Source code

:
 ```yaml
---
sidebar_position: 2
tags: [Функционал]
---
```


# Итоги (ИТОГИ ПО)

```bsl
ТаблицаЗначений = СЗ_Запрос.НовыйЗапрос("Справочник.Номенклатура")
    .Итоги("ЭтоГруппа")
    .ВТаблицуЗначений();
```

________________________________________

_Goal of the exercise_. Only the lines from the one bearing "# Итоги (ИТОГИ ПО)" through the end of the entries above belong in the answer, each one exactly as given.

_Reply_.
# Итоги (ИТОГИ ПО)

```bsl
ТаблицаЗначений = СЗ_Запрос.НовыйЗапрос("Справочник.Номенклатура")
    .Итоги("ЭтоГруппа")
    .ВТаблицуЗначений();
```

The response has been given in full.